Work to be completed:
Exactly reproduce the lines from the line that has "a docker container" down to the last line of the entries, inclusive.

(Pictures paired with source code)
== Segment start ==

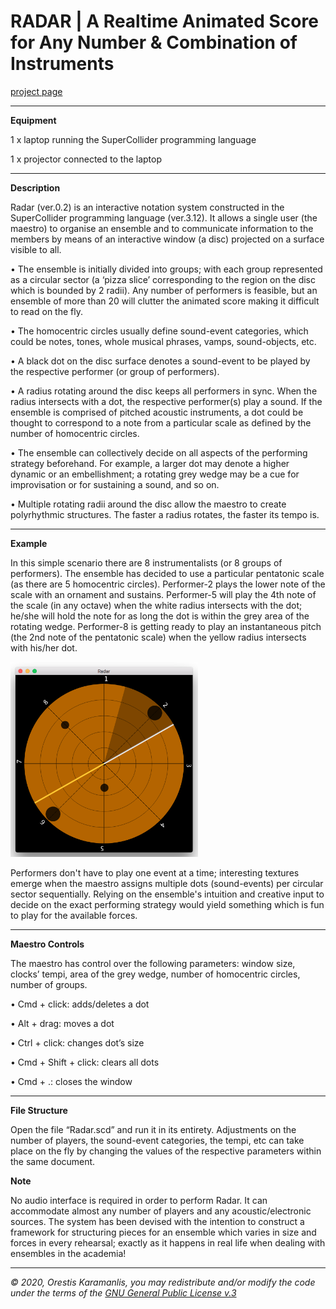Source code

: # RADAR | A Realtime Animated Score for Any Number & Combination of Instruments

<i class="fa fa-download fa-2x"></i> 

[project page](http://orestiskaramanlis.net/radar/)
<hr>

**Equipment**

1 x laptop running the SuperCollider programming language 

1 x projector connected to the laptop

<hr>

**Description**

Radar (ver.0.2) is an interactive notation system constructed in the SuperCollider programming language (ver.3.12). It allows a single user (the maestro) to organise an ensemble and to communicate information to the members by means of an interactive window (a disc) projected on a surface visible to all. 

•	The ensemble is initially divided into groups; with each group represented as a circular sector (a ‘pizza slice’ corresponding to the region on the disc which is bounded by 2 radii). Any number of performers is feasible, but an ensemble of more than 20 will clutter the animated score making it difficult to read on the fly. 

•	The homocentric circles usually define sound-event categories, which could be notes, tones, whole musical phrases, vamps, sound-objects, etc.

•	A black dot on the disc surface denotes a sound-event to be played by the respective performer (or group of performers).

•	A radius rotating around the disc keeps all performers in sync. When the radius intersects with a dot, the respective performer(s) play a sound. If the ensemble is comprised of pitched acoustic instruments, a dot could be thought to correspond to a note from a particular scale as defined by the number of homocentric circles. 

•	The ensemble can collectively decide on all aspects of the performing strategy beforehand. For example, a larger dot may denote a higher dynamic or an embellishment; a rotating grey wedge may be a cue for improvisation or for sustaining a sound, and so on.

•	Multiple rotating radii around the disc allow the maestro to create polyrhythmic structures. The faster a radius rotates, the faster its tempo is. 

<hr>

**Example**

In this simple scenario there are 8 instrumentalists (or 8 groups of performers). The ensemble has decided to use a particular pentatonic scale (as there are 5 homocentric circles). Performer-2 plays the lower note of the scale with an ornament and sustains. Performer-5 will play the 4th note of the scale (in any octave) when the white radius intersects with the dot; he/she will hold the note for as long the dot is within the grey area of the rotating wedge. Performer-8 is getting ready to play an instantaneous pitch (the 2nd note of the pentatonic scale) when the yellow radius intersects with his/her dot.  

<img src="resources\img.png" width="300">

Performers don't have to play one event at a time; interesting textures emerge when the maestro assigns multiple dots (sound-events) per circular sector sequentially. Relying on the ensemble's intuition and creative input to decide on the exact performing strategy would yield something which is fun to play for the available forces. 

<hr>

**Maestro Controls**

The maestro has control over the following parameters: window size, clocks’ tempi, area of the grey wedge, number of homocentric circles, number of groups. 

•	Cmd + click: adds/deletes a dot

•	Alt + drag: moves a dot

•	Ctrl + click: changes dot’s size

•	Cmd + Shift + click: clears all dots

•	Cmd + .: closes the window
<hr>

**File Structure**

Open the file “Radar.scd” and run it in its entirety. Adjustments on the number of players, the sound-event categories, the tempi, etc can take place on the fly by changing the values of the respective parameters within the same document.

**Note**

No audio interface is required in order to perform Radar. It can accommodate almost any number of players and any acoustic/electronic sources. The system has been devised with the intention to construct a framework for structuring pieces for an ensemble which varies in size and forces in every rehearsal; exactly as it happens in real life when dealing with ensembles in the academia!

<hr>

<i>© 2020, Orestis Karamanlis, you may redistribute and/or modify the code under the terms of the [GNU General Public License v.3](https://www.gnu.org/licenses/gpl-3.0.html)</i>



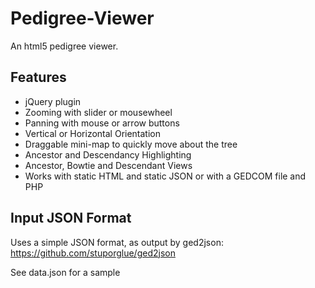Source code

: Pedigree-Viewer
===============

An html5 pedigree viewer.

Features
--------
 * jQuery plugin
 * Zooming with slider or mousewheel
 * Panning with mouse or arrow buttons
 * Vertical or Horizontal Orientation
 * Draggable mini-map to quickly move about the tree
 * Ancestor and Descendancy Highlighting
 * Ancestor, Bowtie and Descendant Views
 * Works with static HTML and static JSON or with a GEDCOM file and PHP


Input JSON Format
-----------------
Uses a simple JSON format, as output by ged2json: https://github.com/stuporglue/ged2json

See data.json for a sample
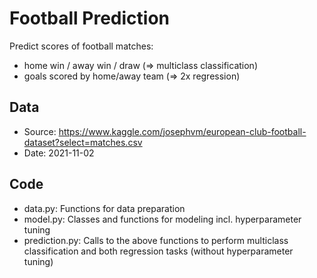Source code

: # Football Prediction

Predict scores of football matches:
- home win / away win / draw (=> multiclass classification)
- goals scored by home/away team (=> 2x regression)

## Data
- Source: https://www.kaggle.com/josephvm/european-club-football-dataset?select=matches.csv
- Date:   2021-11-02

## Code
- data.py:       Functions for data preparation
- model.py:      Classes and functions for modeling incl. hyperparameter tuning
- prediction.py: Calls to the above functions to perform multiclass classification and both regression tasks (without hyperparameter tuning)
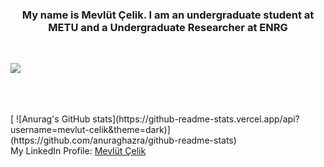 <h3 align="center">My name is Mevlüt Çelik. I am an undergraduate student at METU and a Undergraduate Researcher at ENRG</a> 
</h3>
<br/>

![](https://komarev.com/ghpvc/?username=mevlut-celik&color=lightgrey&style=for-the-badge)

<br/>
<br/>
<br/>
[
![Anurag's GitHub 
stats](https://github-readme-stats.vercel.app/api?username=mevlut-celik&theme=dark)](https://github.com/anuraghazra/github-readme-stats)

<br/>
My LinkedIn Profile: <a title="LinkedIn" href="https://www.linkedin.com/in/mevl%C3%BCt-%C3%A7elik-a2050b14b/" target="_blank">Mevlüt Çelik</a><br/>
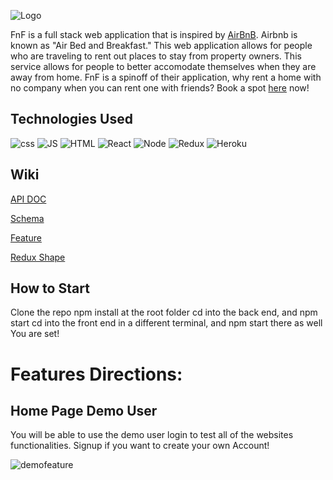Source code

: ![Logo](https://i.ibb.co/7NMVBTx/fflogo.png)

FnF is a full stack web application that is inspired by [AirBnB](https://www.airbnb.com/). Airbnb is known as "Air Bed and Breakfast." This web application allows for people who are traveling to rent out places to stay from property owners. This service allows for people to better accomodate themselves when they are away from home. FnF is a spinoff of their application, why rent a home with no company when you can rent one with friends? Book a spot [here](https://shinymango.herokuapp.com/) now!

## Technologies Used
![css](https://img.shields.io/badge/CSS_Wizardry%20-%23F43059.svg?&style=for-the-badge&logo=CSS%20Wizardry&logoColor=white)
![JS](https://img.shields.io/badge/JavaScript%20-%23F7DF1E.svg?&style=for-the-badge&logo=JavaScript&logoColor=white)
![HTML](https://img.shields.io/badge/HTML_Academy%20-%23302683.svg?&style=for-the-badge&logo=HTML%20Academy&logoColor=white)
![React](https://img.shields.io/badge/React%20-%2361DAFB.svg?&style=for-the-badge&logo=React&logoColor=white)
![Node](https://img.shields.io/badge/Node.js%20-%23339933.svg?&style=for-the-badge&logo=Node.js&logoColor=white)
![Redux](https://img.shields.io/badge/Redux%20-%23764ABC.svg?&style=for-the-badge&logo=Redux&logoColor=white)
![Heroku](https://img.shields.io/badge/Heroku%20-%23430098.svg?&style=for-the-badge&logo=Heroku&logoColor=white)

## Wiki 
[API DOC](https://github.com/Tan0699/API-project/wiki/API-DOC)

[Schema](https://github.com/Tan0699/API-project/wiki/AirBnB-Schema)

[Feature](https://github.com/Tan0699/API-project/wiki/Features)

[Redux Shape](https://github.com/Tan0699/API-project/wiki/Redux-Shape)

## How to Start
Clone the repo 
npm install at the root folder
cd into the back end, and npm start 
cd into the front end in a different terminal, and npm start there as well
You are set!

# Features Directions: 
## Home Page Demo User 

You will be able to use the demo user login to test all of the websites functionalities.
Signup if you want to create your own Account!


![demofeature](https://user-images.githubusercontent.com/106413691/197546359-4e19c88b-d0b8-4c11-a116-72f872996b03.png)



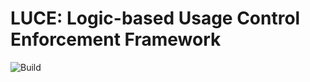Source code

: # LUCE: Logic-based Usage Control Enforcement Framework

![Build](https://github.com/leonbeckmann/luce/actions/workflows/build.yml/badge.svg?branch=master)

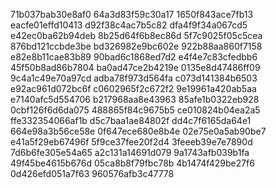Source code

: 71b037bab30e8af0
64a3d83f59c30a17
1650f843ace7fb13
eacfe01effd10413
d92f38c4ac7b5c82
dfa4f9f34a067cd5
e42ec0ba62b94deb
8b25d64f6b8ec86d
5f7c9025f05c5cea
876bd121ccbde3be
bd326982e9bc602e
922b88aa860f7158
e82e8b11cae83b89
90bad6c1868ed7d2
e4f4e7c83cfedbb6
45f50b8ad86b7804
ba0ad47ce2b4219e
0135e8d47486ff09
9c4a1c49e70a97cd
adba78f973d564fa
c073d141384b6503
e92ac961d072bc6f
c0602965f2c672f2
9e19961a420ab5aa
e7140afc5d554706
b217968aa8e43963
85afe1b0322eb928
0cbf126f6d6da075
488865f84c9675b5
ce010824b04ea2a5
ffe332354066af1b
d5c7baa1ae84802f
dd4c7f6165da64e1
664e98a3b56ce58e
0f647ece680e8b4e
02e75e0a5ab90be7
e41a5f29eb67496f
5f9ce37fee20f2d4
3feeeb39e7e7890d
7d6b6fe305e54a65
a2c131a14691d079
9a1743afb039b1fa
49f45be4615b676d
05ca8b8f79fbc78b
4b1474f429be27f6
0d426efd051a7f63
960576afb3c47778
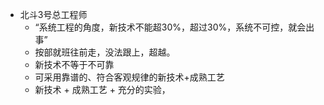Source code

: - 北斗3号总工程师
	- “系统工程的角度，新技术不能超30%，超过30%，系统不可控，就会出事”
	- 按部就班往前走，没法跟上，超越。
	- 新技术不等于不可靠
	- 可采用靠谱的、符合客观规律的新技术+成熟工艺
	- 新技术 +  成熟工艺 + 充分的实验，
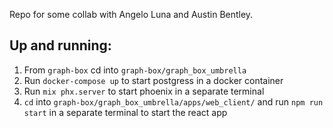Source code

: Repo for some collab with Angelo Luna and Austin Bentley.

## Up and running: 
1) From `graph-box` cd into `graph-box/graph_box_umbrella`
2) Run `docker-compose up` to start postgress in a docker container
3) Run `mix phx.server` to start phoenix in a separate terminal
4) `cd` into `graph-box/graph_box_umbrella/apps/web_client/` and run `npm run start` in a separate terminal to start the react app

== Segment end ==

Response for this exercise:
2) Run `docker-compose up` to start postgress in a docker container
3) Run `mix phx.server` to start phoenix in a separate terminal
4) `cd` into `graph-box/graph_box_umbrella/apps/web_client/` and run `npm run start` in a separate terminal to start the react app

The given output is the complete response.